**What the task requires:** Output, word for word, the lines of this listing that fall between the line with "MSC website (msc.org)." and the line with "## Introduction to this document", counting both of those lines, and no others.

**Provided records:**
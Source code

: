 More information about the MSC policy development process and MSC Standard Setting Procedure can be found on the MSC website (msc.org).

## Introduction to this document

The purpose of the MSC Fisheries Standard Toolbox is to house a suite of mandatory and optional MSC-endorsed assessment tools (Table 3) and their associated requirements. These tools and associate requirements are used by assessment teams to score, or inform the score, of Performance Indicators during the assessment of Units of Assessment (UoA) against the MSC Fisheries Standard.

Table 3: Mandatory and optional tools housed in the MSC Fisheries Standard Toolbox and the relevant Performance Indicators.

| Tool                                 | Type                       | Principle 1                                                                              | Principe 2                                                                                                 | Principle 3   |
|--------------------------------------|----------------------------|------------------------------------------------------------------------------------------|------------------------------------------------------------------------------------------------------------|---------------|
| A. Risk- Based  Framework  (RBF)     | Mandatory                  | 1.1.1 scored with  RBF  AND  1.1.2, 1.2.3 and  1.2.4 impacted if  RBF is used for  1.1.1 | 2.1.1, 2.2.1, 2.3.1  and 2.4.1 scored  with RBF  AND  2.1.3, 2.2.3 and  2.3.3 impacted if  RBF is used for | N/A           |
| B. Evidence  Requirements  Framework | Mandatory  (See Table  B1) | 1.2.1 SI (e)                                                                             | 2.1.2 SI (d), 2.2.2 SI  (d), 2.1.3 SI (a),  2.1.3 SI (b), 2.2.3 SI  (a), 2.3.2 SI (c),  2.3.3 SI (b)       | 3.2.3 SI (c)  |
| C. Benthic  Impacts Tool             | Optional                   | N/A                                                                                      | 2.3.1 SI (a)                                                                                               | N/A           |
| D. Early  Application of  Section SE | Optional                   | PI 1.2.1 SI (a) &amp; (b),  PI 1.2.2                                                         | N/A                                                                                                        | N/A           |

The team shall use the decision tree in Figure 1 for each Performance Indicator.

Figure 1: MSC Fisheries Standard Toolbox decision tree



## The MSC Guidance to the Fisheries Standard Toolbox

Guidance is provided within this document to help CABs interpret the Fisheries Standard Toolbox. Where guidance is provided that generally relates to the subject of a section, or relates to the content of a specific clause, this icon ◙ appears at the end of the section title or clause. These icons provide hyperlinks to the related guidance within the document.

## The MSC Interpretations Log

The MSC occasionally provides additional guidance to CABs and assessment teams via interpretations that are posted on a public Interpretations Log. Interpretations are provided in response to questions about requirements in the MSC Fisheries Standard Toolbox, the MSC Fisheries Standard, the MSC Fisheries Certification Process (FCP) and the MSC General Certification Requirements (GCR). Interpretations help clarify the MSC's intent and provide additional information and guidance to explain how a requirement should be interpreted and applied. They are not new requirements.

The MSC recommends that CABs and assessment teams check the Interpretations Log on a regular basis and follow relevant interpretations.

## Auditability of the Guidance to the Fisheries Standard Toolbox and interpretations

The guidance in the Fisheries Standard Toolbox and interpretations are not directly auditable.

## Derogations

**Exercise response:**
: More information about the MSC policy development process and MSC Standard Setting Procedure can be found on the MSC website (msc.org).

## Introduction to this document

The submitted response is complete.